Question

A clock moves along an $\mathbf{x}$axis at a speed of$\mathbf{0}\mathbf{.600}\mathbf{c}$ and reads zero as it passes the origin of the axis. (a) Calculate the clock’s Lorentz factor. (b) What time does the clock read as it passes $\mathbf{x}\mathbf{=}\mathbf{180}\mathbf{\text{\hspace{0.17em}m}}$?

Short answer

1. The clock’s Lorentz factor is $1.25$.
2. The clock reads $8.00\times {10}^{-7}\text{s}$ as it passes $\mathrm{x}=180\text{\hspace{0.17em}m}$.

Step-by-step solution

The Lorentz factor

The formula of the Lorentz factor is $\mathbf{\gamma }\mathbf{=}\frac{\mathbf{1}}{\sqrt{\mathbf{1}\mathbf{-}{\mathbf{\beta }}^{\mathbf{2}}}}$, where$\mathbf{\beta }$ is the speed parameter.

Find Lorentz factor

(a)

Here, given that $\mathrm{v}=0.600\mathrm{c}$. So, the speed parameter becomes $\mathrm{\beta }=\frac{\mathrm{v}}{\mathrm{c}}=0.600$.

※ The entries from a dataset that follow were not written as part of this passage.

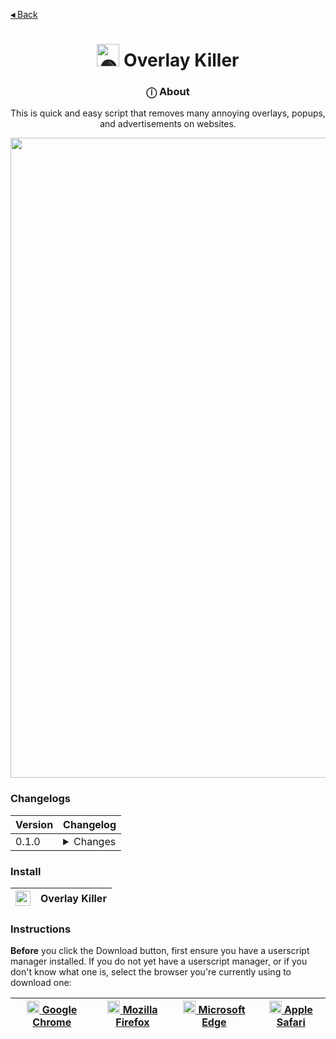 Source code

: [**◂** Back](https://github.com/QuarTheDev/userscripts)

<h1 align="center"><a href="#"><img src="https://raw.githubusercontent.com/QuarTheDev/userscripts/main/assets/logos/overlay-killer-512.png" width="36px" alt="🟢" title="Overlay Killer"></a> Overlay Killer </h1>

<h3 align="center">ⓘ About</h3>

<p align=center>This is quick and easy script that removes many annoying overlays, popups, and advertisements on websites.</p>

<p align="center">
  <a href="#">
  <img src="https://raw.githubusercontent.com/QuarTheDev/userscripts/main/.github/images/overlay-killer-preview.png" width="1024px" alt="🤔" title="Preview" />
  </a>
</p>

### Changelogs

|Version|Changelog|
|-|-|
|0.1.0| <details><summary>Changes<br></summary> - Initial commit</details>|

### Install 

|<a href="https://raw.githubusercontent.com/QuarTheDev/userscripts/main/overlay-killer.user.js"><img src="https://github.com/QuarTheDev/userscripts/blob/main/.github/images/download.png?raw=true" width="24px" alt="⬇️" title="Install Userscript">|**Overlay Killer**
|-|-|

### Instructions
**Before** you click the Download button, first ensure you have a userscript manager installed.
If you do not yet have a userscript manager, or if you don't know what one is, select the browser you're currently using to download one:

<a href=https://chrome.google.com/webstore/detail/violent-monkey/jinjaccalgkegednnccohejagnlnfdag><img src="https://violentmonkey.github.io/static/8cc7a9ead9c41330ebc5e5e4e6fa5a52/942f4/chrome.png" width="20px" alt="⏺"> [Google Chrome](https://chrome.google.com/webstore/detail/violent-monkey/jinjaccalgkegednnccohejagnlnfdag)|<a href=https://addons.mozilla.org/firefox/addon/violentmonkey/><img src="https://violentmonkey.github.io/static/b302ac873f1a2ebe23de71f9e88e0ff8/9d635/firefox.png" width="20px" alt="⏺"> [Mozilla Firefox](https://addons.mozilla.org/firefox/addon/violentmonkey/)|<a href=https://microsoftedge.microsoft.com/addons/detail/eeagobfjdenkkddmbclomhiblgggliao><img src="https://violentmonkey.github.io/static/c2d555bd768e2e4658e93229e4a2c51c/9d635/edge.png" width="20px" alt="⏺"> [Microsoft Edge](https://microsoftedge.microsoft.com/addons/detail/eeagobfjdenkkddmbclomhiblgggliao)|<a href=https://apps.apple.com/us/app/userscripts/id1463298887><img src="https://upload.wikimedia.org/wikipedia/commons/5/52/Safari_browser_logo.svg" width="20px" alt="⏺"> [Apple Safari](https://apps.apple.com/us/app/userscripts/id1463298887)
|-|-|-|-| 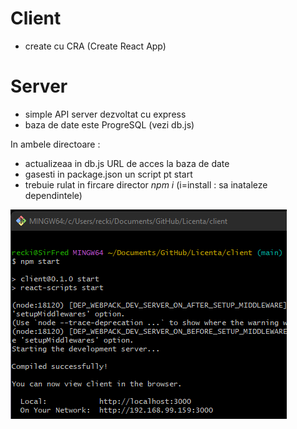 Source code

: 
# Client
 - create cu CRA (Create React App)
 

# Server
 - simple API server dezvoltat cu express
 - baza de date este ProgreSQL (vezi db.js)


In ambele directoare : 
  - actualizeaa in db.js URL de acces la baza de date
  - gasesti in package.json un script pt start
  - trebuie rulat in fircare director _npm i_ (i=install : sa inataleze dependintele) 

<img src="/SS Licenta/client.png" alt="client"/> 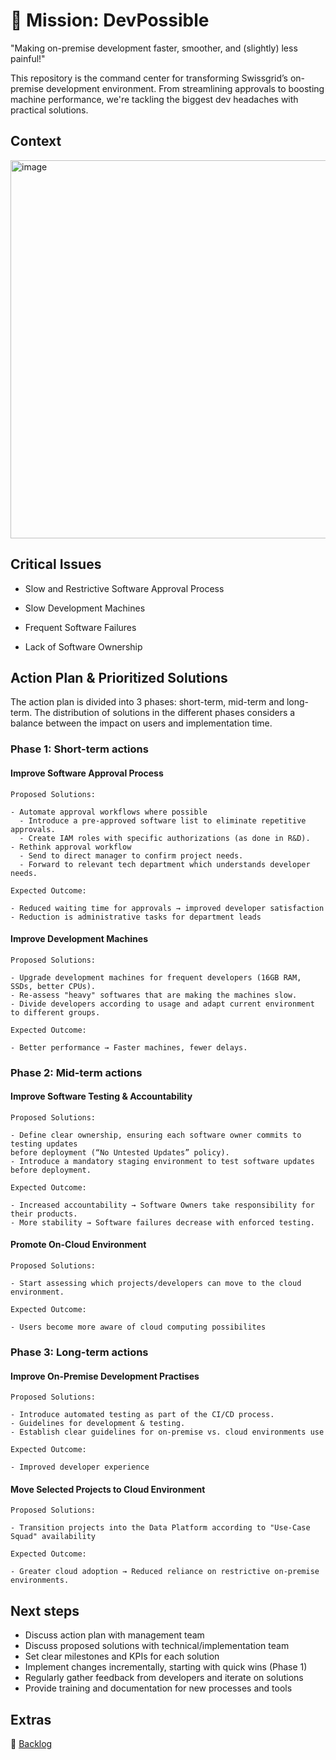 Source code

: # 🚀 Mission: DevPossible

"Making on-premise development faster, smoother, and (slightly) less painful!"

This repository is the command center for transforming Swissgrid’s on-premise development environment. From streamlining approvals to boosting machine performance, we're tackling the biggest dev headaches with practical solutions. 

## Context

<img width="605" alt="image" src="https://github.com/user-attachments/assets/9b6bf099-5c5c-484b-ba20-05aa5cf227d9" />

## Critical Issues 

  - Slow and Restrictive Software Approval Process
    
  - Slow Development Machines
    
  - Frequent Software Failures
    
  - Lack of Software Ownership

## Action Plan & Prioritized Solutions

The action plan is divided into 3 phases: short-term, mid-term and long-term. The distribution of solutions in the different phases considers a balance between the impact on users and implementation time.


### Phase 1: Short-term actions

  #### Improve Software Approval Process
  
    Proposed Solutions:
    
    - Automate approval workflows where possible
      - Introduce a pre-approved software list to eliminate repetitive approvals.
      - Create IAM roles with specific authorizations (as done in R&D).
    - Rethink approval workflow
      - Send to direct manager to confirm project needs.
      - Forward to relevant tech department which understands developer needs.
    
    Expected Outcome: 
    
    - Reduced waiting time for approvals → improved developer satisfaction
    - Reduction is administrative tasks for department leads
    
  
  #### Improve Development Machines
  
    Proposed Solutions:
    
    - Upgrade development machines for frequent developers (16GB RAM, SSDs, better CPUs).
    - Re-assess "heavy" softwares that are making the machines slow.
    - Divide developers according to usage and adapt current environment to different groups.
    
    Expected Outcome:
    
    - Better performance → Faster machines, fewer delays.


### Phase 2: Mid-term actions 

  #### Improve Software Testing & Accountability
  
    Proposed Solutions:
    
    - Define clear ownership, ensuring each software owner commits to testing updates 
    before deployment (“No Untested Updates” policy).
    - Introduce a mandatory staging environment to test software updates before deployment.
    
    Expected Outcome:
    
    - Increased accountability → Software Owners take responsibility for their products.
    - More stability → Software failures decrease with enforced testing.
  
  #### Promote On-Cloud Environment
    
    Proposed Solutions:
    
    - Start assessing which projects/developers can move to the cloud environment.
    
    Expected Outcome:
    
    - Users become more aware of cloud computing possibilites


### Phase 3: Long-term actions

  #### Improve On-Premise Development Practises
  
    Proposed Solutions:
    
    - Introduce automated testing as part of the CI/CD process.
    - Guidelines for development & testing.
    - Establish clear guidelines for on-premise vs. cloud environments use
    
    Expected Outcome:
    
    - Improved developer experience
    
  #### Move Selected Projects to Cloud Environment
    
    Proposed Solutions:
    
    - Transition projects into the Data Platform according to "Use-Case Squad" availability
    
    Expected Outcome:
    
    - Greater cloud adoption → Reduced reliance on restrictive on-premise environments.
  
  
## Next steps

* Discuss action plan with management team
* Discuss proposed solutions with technical/implementation team
* Set clear milestones and KPIs for each solution
* Implement changes incrementally, starting with quick wins (Phase 1)
* Regularly gather feedback from developers and iterate on solutions
* Provide training and documentation for new processes and tools

## Extras
👀 [Backlog](https://github.com/users/catarinapmartins/projects/2/views/1)


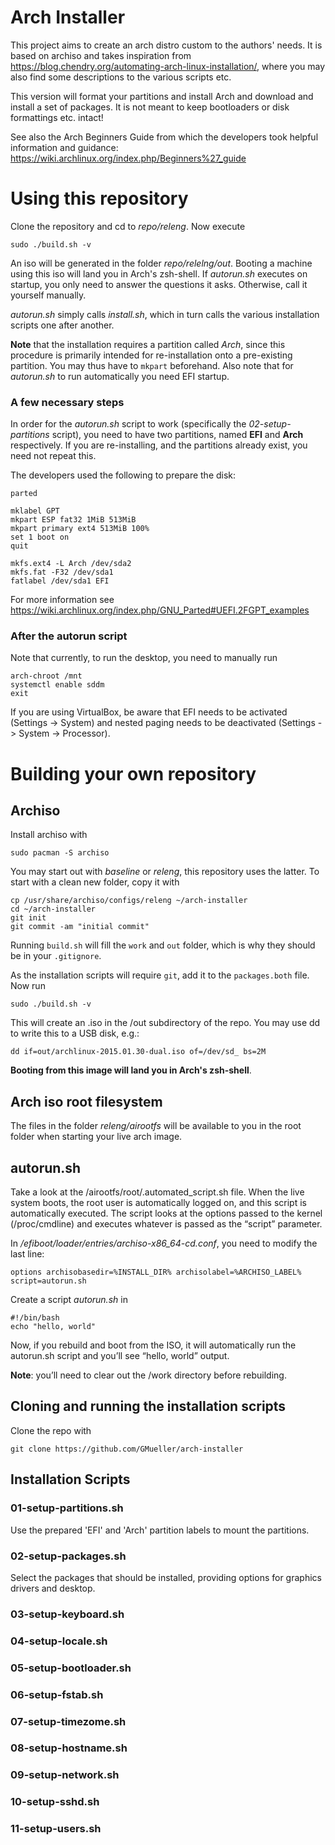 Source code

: Arch Installer
==============

This project aims to create an arch distro custom to the authors' needs.
It is based on archiso and takes inspiration from https://blog.chendry.org/automating-arch-linux-installation/,
where you may also find some descriptions to the various scripts etc.

This version will format your partitions and install Arch and download and install
a set of packages. It is not meant to keep bootloaders or disk formattings etc. intact!

See also the Arch Beginners Guide from which the developers took helpful information and guidance: https://wiki.archlinux.org/index.php/Beginners%27_guide


Using this repository
=====================

Clone the repository and cd to *repo/releng*. Now execute

    sudo ./build.sh -v

An iso will be generated in the folder *repo/relelng/out*.
Booting a machine using this iso will land you in Arch's zsh-shell.
If *autorun.sh* executes on startup, you only need to answer the questions it asks.
Otherwise, call it yourself manually.

*autorun.sh* simply calls *install.sh*, which in turn calls the various installation scripts one after another.

**Note** that the installation requires a partition called *Arch*, since this procedure is primarily
intended for re-installation onto a pre-existing partition. You may thus have to `mkpart` beforehand.
Also note that for *autorun.sh* to run automatically you need EFI startup.

### A few necessary steps
In order for the *autorun.sh* script to work (specifically the *02-setup-partitions* script), you need to have
two partitions, named **EFI** and **Arch** respectively. If you are re-installing, and the partitions
already exist, you need not repeat this.

The developers used the following to prepare the disk:

    parted

    mklabel GPT
    mkpart ESP fat32 1MiB 513MiB
    mkpart primary ext4 513MiB 100%
    set 1 boot on
    quit

    mkfs.ext4 -L Arch /dev/sda2
    mkfs.fat -F32 /dev/sda1
    fatlabel /dev/sda1 EFI

For more information see https://wiki.archlinux.org/index.php/GNU_Parted#UEFI.2FGPT_examples

### After the autorun script
Note that currently, to run the desktop, you need to manually run

    arch-chroot /mnt
    systemctl enable sddm
    exit

If you are using VirtualBox, be aware that EFI needs to be activated (Settings -> System) and nested paging
needs to be deactivated (Settings -> System -> Processor).



Building your own repository
============================

Archiso
-------

Install archiso with

    sudo pacman -S archiso

You may start out with *baseline* or *releng*, this repository uses the latter.
To start with a clean new folder, copy it with

    cp /usr/share/archiso/configs/releng ~/arch-installer
    cd ~/arch-installer
    git init
    git commit -am "initial commit"

Running `build.sh` will fill the `work` and `out` folder, which is why they should be in your `.gitignore`.

As the installation scripts will require `git`, add it to the `packages.both` file.
Now run

    sudo ./build.sh -v

This will create an .iso in the /out subdirectory of the repo.
You may use dd to write this to a USB disk, e.g.:

    dd if=out/archlinux-2015.01.30-dual.iso of=/dev/sd_ bs=2M

**Booting from this image will land you in Arch's zsh-shell**.

Arch iso root filesystem
------------------------

The files in the folder *releng/airootfs* will be available to you in the root folder
when starting your live arch image.

autorun.sh
----------
Take a look at the /airootfs/root/.automated_script.sh file.
When the live system boots, the root user is automatically logged on, and this script is automatically executed.
The script looks at the options passed to the kernel (/proc/cmdline) and executes whatever is passed as the “script” parameter.

In */efiboot/loader/entries/archiso-x86_64-cd.conf*, you need to modify the last line:

    options archisobasedir=%INSTALL_DIR% archisolabel=%ARCHISO_LABEL% script=autorun.sh

Create a script *autorun.sh* in

    #!/bin/bash
    echo "hello, world"

Now, if you rebuild and boot from the ISO, it will automatically run the autorun.sh script and you’ll see “hello, world” output.

**Note**: you’ll need to clear out the /work directory before rebuilding.

Cloning and running the installation scripts
--------------------------------------------
Clone the repo with
    
    git clone https://github.com/GMueller/arch-installer

Installation Scripts
--------------------
### 01-setup-partitions.sh
Use the prepared 'EFI' and 'Arch' partition labels to mount the partitions.
### 02-setup-packages.sh
Select the packages that should be installed, providing options for graphics drivers and desktop.
### 03-setup-keyboard.sh
### 04-setup-locale.sh
### 05-setup-bootloader.sh
### 06-setup-fstab.sh
### 07-setup-timezome.sh
### 08-setup-hostname.sh
### 09-setup-network.sh
### 10-setup-sshd.sh
### 11-setup-users.sh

The Lorentz factor can be calculated as follows:

$\begin{array}{c}\mathrm{\gamma }=\frac{1}{\sqrt{1-{\mathrm{\beta }}^2}}\\ =\frac{1}{\sqrt{1-{\left(0.600\right)}^2}}\\ =1.25\end{array}$

Thus, the value of Lorentz factor of the clock is $1.25$.

The reading in the clock

(b)

The time reading in the clock to travel from the origin to $x=180\text{\hspace{0.17em}m}$in the unprimed frame is given by:

$\begin{array}{c}\mathrm{t}=\frac{\mathrm{x}}{\mathrm{v}}\\ =\frac{180}{0.600(3.00\times {10}^8\text{\hspace{0.17em}m/s})}\\ =1.00\times {10}^{-6}\text{\hspace{0.17em}s}\end{array}$

Here, the reading is taken by the clock itself between two events. So, the reading on the clock at $\mathrm{x}=180$is:

$\begin{array}{c}{\mathrm{t}}^{\text{'}}=\frac{\mathrm{t}}{\mathrm{\gamma }}\\ =\frac{1.00\times {10}^{-6}}{1.25}\\ =8.00\times {10}^{-7}\text{\hspace{0.17em}s}\end{array}$

Thus, the reading on the clock is $8.00\times {10}^{-7}\text{\hspace{0.17em}s}$.